Your objective:
Reproduce all of the data exactly, with no line skipped.

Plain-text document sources

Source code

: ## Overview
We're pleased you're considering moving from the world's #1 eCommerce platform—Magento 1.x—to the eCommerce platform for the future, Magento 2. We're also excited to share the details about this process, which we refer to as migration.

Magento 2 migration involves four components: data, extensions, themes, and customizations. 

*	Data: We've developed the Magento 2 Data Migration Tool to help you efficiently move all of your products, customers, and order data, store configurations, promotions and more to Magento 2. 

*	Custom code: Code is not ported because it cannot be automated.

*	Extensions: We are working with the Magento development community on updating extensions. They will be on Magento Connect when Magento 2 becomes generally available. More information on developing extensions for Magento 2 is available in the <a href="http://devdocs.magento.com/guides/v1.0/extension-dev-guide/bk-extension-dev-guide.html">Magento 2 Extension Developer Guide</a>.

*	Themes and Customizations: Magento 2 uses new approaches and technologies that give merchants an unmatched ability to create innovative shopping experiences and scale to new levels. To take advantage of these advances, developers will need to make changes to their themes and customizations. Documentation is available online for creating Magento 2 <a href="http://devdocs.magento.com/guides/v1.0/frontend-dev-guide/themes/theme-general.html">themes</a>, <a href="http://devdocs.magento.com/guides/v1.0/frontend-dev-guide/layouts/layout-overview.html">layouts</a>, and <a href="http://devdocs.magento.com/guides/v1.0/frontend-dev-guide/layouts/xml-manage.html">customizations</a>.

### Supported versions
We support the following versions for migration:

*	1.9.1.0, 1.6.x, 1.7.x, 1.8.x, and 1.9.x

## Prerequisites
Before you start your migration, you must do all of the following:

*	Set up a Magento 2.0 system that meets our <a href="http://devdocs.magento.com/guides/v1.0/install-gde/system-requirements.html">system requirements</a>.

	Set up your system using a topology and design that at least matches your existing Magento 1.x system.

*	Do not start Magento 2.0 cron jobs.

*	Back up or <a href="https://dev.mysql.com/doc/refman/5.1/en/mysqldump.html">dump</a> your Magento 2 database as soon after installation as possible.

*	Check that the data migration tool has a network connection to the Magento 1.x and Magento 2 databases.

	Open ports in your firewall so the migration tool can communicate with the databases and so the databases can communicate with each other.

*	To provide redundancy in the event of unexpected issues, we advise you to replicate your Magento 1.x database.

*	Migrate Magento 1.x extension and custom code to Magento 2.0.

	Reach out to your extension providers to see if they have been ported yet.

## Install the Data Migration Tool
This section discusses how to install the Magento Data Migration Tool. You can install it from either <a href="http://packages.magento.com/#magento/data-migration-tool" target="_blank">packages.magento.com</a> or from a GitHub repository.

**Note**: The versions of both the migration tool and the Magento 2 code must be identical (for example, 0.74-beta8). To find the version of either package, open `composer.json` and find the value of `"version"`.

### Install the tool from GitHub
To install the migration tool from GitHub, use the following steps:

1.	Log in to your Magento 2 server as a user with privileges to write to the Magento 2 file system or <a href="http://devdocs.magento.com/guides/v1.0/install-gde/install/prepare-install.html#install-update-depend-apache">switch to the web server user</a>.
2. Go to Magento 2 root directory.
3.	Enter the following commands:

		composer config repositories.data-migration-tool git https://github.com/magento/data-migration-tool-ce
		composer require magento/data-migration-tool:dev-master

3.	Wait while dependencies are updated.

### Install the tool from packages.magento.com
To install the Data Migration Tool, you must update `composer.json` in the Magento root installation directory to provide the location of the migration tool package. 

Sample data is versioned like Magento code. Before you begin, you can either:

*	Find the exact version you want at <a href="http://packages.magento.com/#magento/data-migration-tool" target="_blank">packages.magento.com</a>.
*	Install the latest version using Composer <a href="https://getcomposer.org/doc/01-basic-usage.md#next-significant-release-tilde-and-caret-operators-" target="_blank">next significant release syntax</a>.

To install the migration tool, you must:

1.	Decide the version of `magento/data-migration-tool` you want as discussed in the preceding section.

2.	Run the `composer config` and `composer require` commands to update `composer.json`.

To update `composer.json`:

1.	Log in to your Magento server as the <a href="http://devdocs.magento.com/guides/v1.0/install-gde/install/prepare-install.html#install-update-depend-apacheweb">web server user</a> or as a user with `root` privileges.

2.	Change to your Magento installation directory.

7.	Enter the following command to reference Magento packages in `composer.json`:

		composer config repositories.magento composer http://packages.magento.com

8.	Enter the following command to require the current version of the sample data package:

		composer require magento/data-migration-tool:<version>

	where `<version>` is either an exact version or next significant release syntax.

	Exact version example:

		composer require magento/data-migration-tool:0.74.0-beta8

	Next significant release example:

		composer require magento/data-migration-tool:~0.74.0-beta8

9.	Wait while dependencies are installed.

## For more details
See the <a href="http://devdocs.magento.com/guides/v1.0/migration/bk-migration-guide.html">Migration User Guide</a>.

The completed task:
Source code

: ## Overview
We're pleased you're considering moving from the world's #1 eCommerce platform—Magento 1.x—to the eCommerce platform for the future, Magento 2. We're also excited to share the details about this process, which we refer to as migration.

Magento 2 migration involves four components: data, extensions, themes, and customizations. 

*	Data: We've developed the Magento 2 Data Migration Tool to help you efficiently move all of your products, customers, and order data, store configurations, promotions and more to Magento 2. 

*	Custom code: Code is not ported because it cannot be automated.

*	Extensions: We are working with the Magento development community on updating extensions. They will be on Magento Connect when Magento 2 becomes generally available. More information on developing extensions for Magento 2 is available in the <a href="http://devdocs.magento.com/guides/v1.0/extension-dev-guide/bk-extension-dev-guide.html">Magento 2 Extension Developer Guide</a>.

*	Themes and Customizations: Magento 2 uses new approaches and technologies that give merchants an unmatched ability to create innovative shopping experiences and scale to new levels. To take advantage of these advances, developers will need to make changes to their themes and customizations. Documentation is available online for creating Magento 2 <a href="http://devdocs.magento.com/guides/v1.0/frontend-dev-guide/themes/theme-general.html">themes</a>, <a href="http://devdocs.magento.com/guides/v1.0/frontend-dev-guide/layouts/layout-overview.html">layouts</a>, and <a href="http://devdocs.magento.com/guides/v1.0/frontend-dev-guide/layouts/xml-manage.html">customizations</a>.

### Supported versions
We support the following versions for migration:

*	1.9.1.0, 1.6.x, 1.7.x, 1.8.x, and 1.9.x

## Prerequisites
Before you start your migration, you must do all of the following:

*	Set up a Magento 2.0 system that meets our <a href="http://devdocs.magento.com/guides/v1.0/install-gde/system-requirements.html">system requirements</a>.

	Set up your system using a topology and design that at least matches your existing Magento 1.x system.

*	Do not start Magento 2.0 cron jobs.

*	Back up or <a href="https://dev.mysql.com/doc/refman/5.1/en/mysqldump.html">dump</a> your Magento 2 database as soon after installation as possible.

*	Check that the data migration tool has a network connection to the Magento 1.x and Magento 2 databases.

	Open ports in your firewall so the migration tool can communicate with the databases and so the databases can communicate with each other.

*	To provide redundancy in the event of unexpected issues, we advise you to replicate your Magento 1.x database.

*	Migrate Magento 1.x extension and custom code to Magento 2.0.

	Reach out to your extension providers to see if they have been ported yet.

## Install the Data Migration Tool
This section discusses how to install the Magento Data Migration Tool. You can install it from either <a href="http://packages.magento.com/#magento/data-migration-tool" target="_blank">packages.magento.com</a> or from a GitHub repository.

**Note**: The versions of both the migration tool and the Magento 2 code must be identical (for example, 0.74-beta8). To find the version of either package, open `composer.json` and find the value of `"version"`.

### Install the tool from GitHub
To install the migration tool from GitHub, use the following steps:

1.	Log in to your Magento 2 server as a user with privileges to write to the Magento 2 file system or <a href="http://devdocs.magento.com/guides/v1.0/install-gde/install/prepare-install.html#install-update-depend-apache">switch to the web server user</a>.
2. Go to Magento 2 root directory.
3.	Enter the following commands:

		composer config repositories.data-migration-tool git https://github.com/magento/data-migration-tool-ce
		composer require magento/data-migration-tool:dev-master

3.	Wait while dependencies are updated.

### Install the tool from packages.magento.com
To install the Data Migration Tool, you must update `composer.json` in the Magento root installation directory to provide the location of the migration tool package. 

Sample data is versioned like Magento code. Before you begin, you can either:

*	Find the exact version you want at <a href="http://packages.magento.com/#magento/data-migration-tool" target="_blank">packages.magento.com</a>.
*	Install the latest version using Composer <a href="https://getcomposer.org/doc/01-basic-usage.md#next-significant-release-tilde-and-caret-operators-" target="_blank">next significant release syntax</a>.

To install the migration tool, you must:

1.	Decide the version of `magento/data-migration-tool` you want as discussed in the preceding section.

2.	Run the `composer config` and `composer require` commands to update `composer.json`.

To update `composer.json`:

1.	Log in to your Magento server as the <a href="http://devdocs.magento.com/guides/v1.0/install-gde/install/prepare-install.html#install-update-depend-apacheweb">web server user</a> or as a user with `root` privileges.

2.	Change to your Magento installation directory.

7.	Enter the following command to reference Magento packages in `composer.json`:

		composer config repositories.magento composer http://packages.magento.com

8.	Enter the following command to require the current version of the sample data package:

		composer require magento/data-migration-tool:<version>

	where `<version>` is either an exact version or next significant release syntax.

	Exact version example:

		composer require magento/data-migration-tool:0.74.0-beta8

	Next significant release example:

		composer require magento/data-migration-tool:~0.74.0-beta8

9.	Wait while dependencies are installed.

## For more details
See the <a href="http://devdocs.magento.com/guides/v1.0/migration/bk-migration-guide.html">Migration User Guide</a>.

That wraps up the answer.